Les grands magasins ne doivent donc pas tenter de se battre sur le terrain des prix. « Il est en effet toujours possible de trouver moins cher ailleurs. Certains – comme Kaufhof – ont testé cette stratégie, sans succès. » En définitive, les grands magasins font la différence grâce à leur offre, estime Maarten de Groot van Embden. C’est comme ça depuis les tout débuts. « Les premiers grands magasins surprenaient leurs clients au moyen de produits inconnus, qui venaient de loin. C’est toujours le cas aujourd’hui. Il faut vendre de la nouveauté, des articles que les autres ne proposent pas. Il faut rester constamment à l’affût afin de dénicher de nouveaux produits. Trop de retailers vendent les mêmes marques. »
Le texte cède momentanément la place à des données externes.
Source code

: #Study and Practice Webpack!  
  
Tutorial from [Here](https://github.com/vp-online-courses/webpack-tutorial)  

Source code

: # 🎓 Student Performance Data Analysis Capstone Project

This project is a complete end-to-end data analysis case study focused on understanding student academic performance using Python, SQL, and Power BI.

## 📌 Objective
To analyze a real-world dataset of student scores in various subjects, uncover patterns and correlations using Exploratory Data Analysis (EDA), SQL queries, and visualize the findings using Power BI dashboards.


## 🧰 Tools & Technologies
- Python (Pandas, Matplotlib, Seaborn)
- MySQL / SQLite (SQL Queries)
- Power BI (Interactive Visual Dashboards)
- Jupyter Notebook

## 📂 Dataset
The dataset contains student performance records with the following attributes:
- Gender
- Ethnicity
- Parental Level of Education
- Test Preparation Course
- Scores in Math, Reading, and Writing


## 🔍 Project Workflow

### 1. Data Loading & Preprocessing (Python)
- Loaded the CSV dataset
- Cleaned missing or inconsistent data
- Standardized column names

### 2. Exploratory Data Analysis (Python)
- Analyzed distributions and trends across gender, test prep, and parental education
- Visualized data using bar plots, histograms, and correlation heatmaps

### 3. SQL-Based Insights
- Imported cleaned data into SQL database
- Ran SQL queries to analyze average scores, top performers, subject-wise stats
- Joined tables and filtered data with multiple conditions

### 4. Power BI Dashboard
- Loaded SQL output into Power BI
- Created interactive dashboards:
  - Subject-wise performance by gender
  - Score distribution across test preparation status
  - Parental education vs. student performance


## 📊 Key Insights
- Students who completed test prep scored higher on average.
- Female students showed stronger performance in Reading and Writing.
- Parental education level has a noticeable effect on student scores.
Un deuxième facteur de succès tient dans le service et l’expérience client. « Il faut créer une ambiance particulière afin d’enthousiasmer les gens. Le grand magasin est un théâtre dont les vendeurs sont les acteurs. » Dernier prérequis : une exécution irréprochable. « Le retail est une affaire de détail. Un grand magasin est une entreprise complexe qui vend pas moins de trois millions de références couvrant une multitude de catégories dans un bâtiment monumental. Gérer une telle entreprise, c’est un peu comme résoudre le Rubik’s Cube. »
Opportunités en ligne
L’e-commerce représente-t-il une menace pour le secteur ? « Face à l’internationalisation et à la digitalisation du commerce, le retail risque de devenir une industrie à faible marge. Les frontières entre les différents formats s’estompent, chacun vend de tout et la concurrence est mondiale. La question est de savoir si les grands magasins peuvent continuer à se démarquer sachant que leur large assortiment est désormais aussi disponible en ligne. » Mais l’e-commerce peut aussi devenir un atout. Certains acteurs réalisent jusqu’à 30 % de leur chiffre d’affaires en ligne. En leur temps, les pionniers ont fait la même chose grâce à la vente par correspondance. « Il s’agit finalement un peu du même phénomène. Sears a fait ses débuts aux États-Unis avec un catalogue avant d’ouvrir des magasins, à l’image d’Amazon qui ouvre des magasins physiques. Étrangement, les sociétés de vente par correspondance traditionnelles n’ont pas réussi leur reconversion en tant que plates-formes en ligne. Les entreprises ont apparemment plus de mal à se réinventer. »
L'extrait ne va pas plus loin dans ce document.